7 1/4 x 5 1/4 x 3 1/4 inches

 

opening bid: $6,500

buy it now: $9,500

This piece by Ruth Duckworth is from one of her most iconic and sought-after bodies of work—the Cup & Blades—and was a personal favorite of Ruth’s, having sat in her windowsill for over twenty years. At the base of the sculpture, the porcelain has been smoked, a treatment rare for this series, creating a subtle horizon on the otherwise uniform, hyper-thin porcelain surface.
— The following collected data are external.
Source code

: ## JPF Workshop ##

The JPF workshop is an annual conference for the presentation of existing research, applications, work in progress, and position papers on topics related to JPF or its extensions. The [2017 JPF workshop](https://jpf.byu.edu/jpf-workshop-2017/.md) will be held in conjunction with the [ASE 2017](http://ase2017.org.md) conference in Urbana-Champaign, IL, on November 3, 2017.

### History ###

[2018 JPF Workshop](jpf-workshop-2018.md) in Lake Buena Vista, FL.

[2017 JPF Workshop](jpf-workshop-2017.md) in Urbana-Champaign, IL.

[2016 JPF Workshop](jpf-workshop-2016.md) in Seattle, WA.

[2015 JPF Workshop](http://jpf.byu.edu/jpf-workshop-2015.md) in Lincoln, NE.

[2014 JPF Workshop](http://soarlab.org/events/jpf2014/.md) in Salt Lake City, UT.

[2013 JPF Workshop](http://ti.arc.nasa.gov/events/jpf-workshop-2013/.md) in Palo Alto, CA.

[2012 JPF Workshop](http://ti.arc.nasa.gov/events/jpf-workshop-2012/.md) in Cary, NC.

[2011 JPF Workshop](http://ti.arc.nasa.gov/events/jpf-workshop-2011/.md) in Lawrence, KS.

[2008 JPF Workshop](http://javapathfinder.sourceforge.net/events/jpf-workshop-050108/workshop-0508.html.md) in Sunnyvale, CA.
While similar in scale and design to a functional vessel, the blade form bisecting the cup negates its use, a gesture nodding toward Duckworth’s lifelong desire to be seen as a sculptor and not a potter. This work is the last Cup & Blade owned by the Duckworth estate—the rest now belong in institutional and personal collections—and it was only through their generosity and partnership that this work could be made available for the Radius auction.

Ruth Duckworth (1919–2009) was a British sculptor who was best known for her smooth ceramic works of abstract forms derived from nature. Born Ruth Windmüller in Hamburg, Germany to a Jewish father and Christian mother, she was forced to leave the country in 1936 due to Nazi restrictions on Jewish students, studying instead at the Liverpool College of Art in the United Kingdom. She initially worked as a tombstone engraver in England, and in 1964, moved to the US to teach at the University of Chicago. Her works are in the collections of the Smithsonian American Art Museum, Washington, DC; the Metropolitan Museum of Art, New York, NY; the Philadelphia Museum of Art, PA: and the Victoria & Albert Museum, London, among others. Duckworth died in Chicago, IL, where she had spent the last 45 years of her life.